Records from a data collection

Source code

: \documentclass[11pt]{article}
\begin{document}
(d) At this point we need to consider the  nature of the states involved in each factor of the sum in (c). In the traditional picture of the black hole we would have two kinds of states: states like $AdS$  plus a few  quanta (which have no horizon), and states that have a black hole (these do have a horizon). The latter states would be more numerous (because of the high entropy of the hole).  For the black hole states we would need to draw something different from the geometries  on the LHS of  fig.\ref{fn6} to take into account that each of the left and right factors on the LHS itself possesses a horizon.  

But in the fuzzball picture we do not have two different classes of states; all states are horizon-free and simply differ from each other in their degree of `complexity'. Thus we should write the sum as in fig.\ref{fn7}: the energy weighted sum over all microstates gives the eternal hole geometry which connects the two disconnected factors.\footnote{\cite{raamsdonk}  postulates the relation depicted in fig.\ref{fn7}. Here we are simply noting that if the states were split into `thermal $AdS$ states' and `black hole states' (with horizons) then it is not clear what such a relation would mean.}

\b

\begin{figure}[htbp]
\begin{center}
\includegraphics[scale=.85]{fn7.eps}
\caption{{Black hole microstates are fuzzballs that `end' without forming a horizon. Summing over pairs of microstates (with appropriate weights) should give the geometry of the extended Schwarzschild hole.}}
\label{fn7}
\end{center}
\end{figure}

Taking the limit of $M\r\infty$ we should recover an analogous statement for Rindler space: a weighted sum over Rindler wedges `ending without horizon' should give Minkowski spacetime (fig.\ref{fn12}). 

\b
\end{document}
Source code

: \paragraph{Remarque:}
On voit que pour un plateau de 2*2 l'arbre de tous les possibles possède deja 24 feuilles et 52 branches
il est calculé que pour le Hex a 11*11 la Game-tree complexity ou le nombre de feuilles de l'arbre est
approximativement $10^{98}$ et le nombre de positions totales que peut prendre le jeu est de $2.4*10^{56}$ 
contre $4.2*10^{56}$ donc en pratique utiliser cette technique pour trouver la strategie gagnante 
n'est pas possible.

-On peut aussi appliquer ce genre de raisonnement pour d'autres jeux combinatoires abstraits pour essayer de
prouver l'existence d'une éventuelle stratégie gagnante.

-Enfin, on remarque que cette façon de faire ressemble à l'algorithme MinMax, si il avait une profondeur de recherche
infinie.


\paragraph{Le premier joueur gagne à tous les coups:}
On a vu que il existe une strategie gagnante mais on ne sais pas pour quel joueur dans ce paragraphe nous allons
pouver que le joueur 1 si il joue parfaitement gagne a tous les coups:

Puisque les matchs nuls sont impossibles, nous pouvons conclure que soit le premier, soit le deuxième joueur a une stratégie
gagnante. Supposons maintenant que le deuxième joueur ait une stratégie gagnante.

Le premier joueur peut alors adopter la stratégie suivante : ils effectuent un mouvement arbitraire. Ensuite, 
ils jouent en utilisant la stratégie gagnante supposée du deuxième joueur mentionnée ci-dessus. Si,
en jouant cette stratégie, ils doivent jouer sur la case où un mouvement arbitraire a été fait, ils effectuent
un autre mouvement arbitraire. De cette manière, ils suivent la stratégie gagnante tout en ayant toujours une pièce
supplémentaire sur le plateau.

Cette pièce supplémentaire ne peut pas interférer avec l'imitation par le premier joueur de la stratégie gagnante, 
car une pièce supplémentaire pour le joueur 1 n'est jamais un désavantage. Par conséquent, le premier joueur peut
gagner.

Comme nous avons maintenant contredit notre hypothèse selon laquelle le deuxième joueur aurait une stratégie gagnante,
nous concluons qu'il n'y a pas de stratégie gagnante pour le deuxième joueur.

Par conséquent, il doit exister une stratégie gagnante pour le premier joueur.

### [Task prompt]
Each line of the data above should appear again in your answer, exactly as given.

### [Answer to the problem]
Source code

: \documentclass[11pt]{article}
\begin{document}
(d) At this point we need to consider the  nature of the states involved in each factor of the sum in (c). In the traditional picture of the black hole we would have two kinds of states: states like $AdS$  plus a few  quanta (which have no horizon), and states that have a black hole (these do have a horizon). The latter states would be more numerous (because of the high entropy of the hole).  For the black hole states we would need to draw something different from the geometries  on the LHS of  fig.\ref{fn6} to take into account that each of the left and right factors on the LHS itself possesses a horizon.  

But in the fuzzball picture we do not have two different classes of states; all states are horizon-free and simply differ from each other in their degree of `complexity'. Thus we should write the sum as in fig.\ref{fn7}: the energy weighted sum over all microstates gives the eternal hole geometry which connects the two disconnected factors.\footnote{\cite{raamsdonk}  postulates the relation depicted in fig.\ref{fn7}. Here we are simply noting that if the states were split into `thermal $AdS$ states' and `black hole states' (with horizons) then it is not clear what such a relation would mean.}

\b

\begin{figure}[htbp]
\begin{center}
\includegraphics[scale=.85]{fn7.eps}
\caption{{Black hole microstates are fuzzballs that `end' without forming a horizon. Summing over pairs of microstates (with appropriate weights) should give the geometry of the extended Schwarzschild hole.}}
\label{fn7}
\end{center}
\end{figure}

Taking the limit of $M\r\infty$ we should recover an analogous statement for Rindler space: a weighted sum over Rindler wedges `ending without horizon' should give Minkowski spacetime (fig.\ref{fn12}). 

\b
\end{document}
Source code

: \paragraph{Remarque:}
On voit que pour un plateau de 2*2 l'arbre de tous les possibles possède deja 24 feuilles et 52 branches
il est calculé que pour le Hex a 11*11 la Game-tree complexity ou le nombre de feuilles de l'arbre est
approximativement $10^{98}$ et le nombre de positions totales que peut prendre le jeu est de $2.4*10^{56}$ 
contre $4.2*10^{56}$ donc en pratique utiliser cette technique pour trouver la strategie gagnante 
n'est pas possible.

-On peut aussi appliquer ce genre de raisonnement pour d'autres jeux combinatoires abstraits pour essayer de
prouver l'existence d'une éventuelle stratégie gagnante.

-Enfin, on remarque que cette façon de faire ressemble à l'algorithme MinMax, si il avait une profondeur de recherche
infinie.


\paragraph{Le premier joueur gagne à tous les coups:}
On a vu que il existe une strategie gagnante mais on ne sais pas pour quel joueur dans ce paragraphe nous allons
pouver que le joueur 1 si il joue parfaitement gagne a tous les coups:

Puisque les matchs nuls sont impossibles, nous pouvons conclure que soit le premier, soit le deuxième joueur a une stratégie
gagnante. Supposons maintenant que le deuxième joueur ait une stratégie gagnante.

Le premier joueur peut alors adopter la stratégie suivante : ils effectuent un mouvement arbitraire. Ensuite, 
ils jouent en utilisant la stratégie gagnante supposée du deuxième joueur mentionnée ci-dessus. Si,
en jouant cette stratégie, ils doivent jouer sur la case où un mouvement arbitraire a été fait, ils effectuent
un autre mouvement arbitraire. De cette manière, ils suivent la stratégie gagnante tout en ayant toujours une pièce
supplémentaire sur le plateau.

Cette pièce supplémentaire ne peut pas interférer avec l'imitation par le premier joueur de la stratégie gagnante, 
car une pièce supplémentaire pour le joueur 1 n'est jamais un désavantage. Par conséquent, le premier joueur peut
gagner.

Comme nous avons maintenant contredit notre hypothèse selon laquelle le deuxième joueur aurait une stratégie gagnante,
nous concluons qu'il n'y a pas de stratégie gagnante pour le deuxième joueur.

Par conséquent, il doit exister une stratégie gagnante pour le premier joueur.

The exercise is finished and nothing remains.